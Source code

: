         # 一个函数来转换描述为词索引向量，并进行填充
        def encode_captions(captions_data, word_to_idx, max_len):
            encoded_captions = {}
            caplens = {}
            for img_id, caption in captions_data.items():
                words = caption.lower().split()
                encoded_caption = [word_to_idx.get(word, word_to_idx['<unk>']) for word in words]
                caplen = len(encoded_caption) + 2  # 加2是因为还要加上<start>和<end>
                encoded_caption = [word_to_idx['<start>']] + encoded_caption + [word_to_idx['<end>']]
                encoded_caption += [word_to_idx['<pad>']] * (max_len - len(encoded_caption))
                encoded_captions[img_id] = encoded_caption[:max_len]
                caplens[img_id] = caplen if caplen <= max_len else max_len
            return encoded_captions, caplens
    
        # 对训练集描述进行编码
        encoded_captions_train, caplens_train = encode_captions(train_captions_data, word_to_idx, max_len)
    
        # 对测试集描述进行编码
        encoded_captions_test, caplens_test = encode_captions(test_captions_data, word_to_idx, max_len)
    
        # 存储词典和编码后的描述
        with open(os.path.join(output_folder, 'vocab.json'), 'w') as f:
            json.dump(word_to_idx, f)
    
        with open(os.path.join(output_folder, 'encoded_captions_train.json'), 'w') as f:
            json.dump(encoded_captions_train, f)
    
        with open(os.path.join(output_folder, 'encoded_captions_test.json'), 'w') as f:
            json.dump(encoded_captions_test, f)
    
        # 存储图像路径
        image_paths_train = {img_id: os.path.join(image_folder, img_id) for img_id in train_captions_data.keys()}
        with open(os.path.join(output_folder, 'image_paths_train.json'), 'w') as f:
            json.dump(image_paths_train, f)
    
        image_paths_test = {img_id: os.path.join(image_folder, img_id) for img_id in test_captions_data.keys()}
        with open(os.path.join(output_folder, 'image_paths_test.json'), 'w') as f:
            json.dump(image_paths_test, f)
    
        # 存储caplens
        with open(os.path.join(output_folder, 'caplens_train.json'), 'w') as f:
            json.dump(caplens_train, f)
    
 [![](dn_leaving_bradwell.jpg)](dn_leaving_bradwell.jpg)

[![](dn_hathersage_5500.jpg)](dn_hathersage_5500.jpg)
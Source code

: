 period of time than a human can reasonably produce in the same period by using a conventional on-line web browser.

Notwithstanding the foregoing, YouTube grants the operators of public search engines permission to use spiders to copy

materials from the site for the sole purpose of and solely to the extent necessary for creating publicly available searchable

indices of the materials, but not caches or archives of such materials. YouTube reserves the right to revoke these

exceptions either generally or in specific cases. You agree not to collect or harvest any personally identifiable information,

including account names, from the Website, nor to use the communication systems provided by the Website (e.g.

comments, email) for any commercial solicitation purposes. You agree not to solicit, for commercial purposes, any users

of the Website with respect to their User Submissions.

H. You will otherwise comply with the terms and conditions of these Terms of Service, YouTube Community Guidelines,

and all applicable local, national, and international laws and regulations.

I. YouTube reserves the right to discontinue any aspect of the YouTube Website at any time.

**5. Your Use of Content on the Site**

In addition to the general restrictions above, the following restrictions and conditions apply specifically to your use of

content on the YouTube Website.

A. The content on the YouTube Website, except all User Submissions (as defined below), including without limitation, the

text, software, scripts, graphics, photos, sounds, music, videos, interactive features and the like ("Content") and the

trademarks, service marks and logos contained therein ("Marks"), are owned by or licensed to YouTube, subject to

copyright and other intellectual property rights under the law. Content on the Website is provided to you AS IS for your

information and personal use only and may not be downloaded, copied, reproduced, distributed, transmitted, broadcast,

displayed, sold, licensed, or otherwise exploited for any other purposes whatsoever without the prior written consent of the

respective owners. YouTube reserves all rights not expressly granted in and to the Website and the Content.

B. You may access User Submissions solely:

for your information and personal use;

# # # #

* _Task to complete_: The line with "encode_captions(train_captions_data, word_to_idx, max_len)" marks the end; reproduce exactly every line from the start of the entries up to it, that line included.

* _Task solution_:
Source code

:         # 一个函数来转换描述为词索引向量，并进行填充
        def encode_captions(captions_data, word_to_idx, max_len):
            encoded_captions = {}
            caplens = {}
            for img_id, caption in captions_data.items():
                words = caption.lower().split()
                encoded_caption = [word_to_idx.get(word, word_to_idx['<unk>']) for word in words]
                caplen = len(encoded_caption) + 2  # 加2是因为还要加上<start>和<end>
                encoded_caption = [word_to_idx['<start>']] + encoded_caption + [word_to_idx['<end>']]
                encoded_caption += [word_to_idx['<pad>']] * (max_len - len(encoded_caption))
                encoded_captions[img_id] = encoded_caption[:max_len]
                caplens[img_id] = caplen if caplen <= max_len else max_len
            return encoded_captions, caplens
    
        # 对训练集描述进行编码
        encoded_captions_train, caplens_train = encode_captions(train_captions_data, word_to_idx, max_len)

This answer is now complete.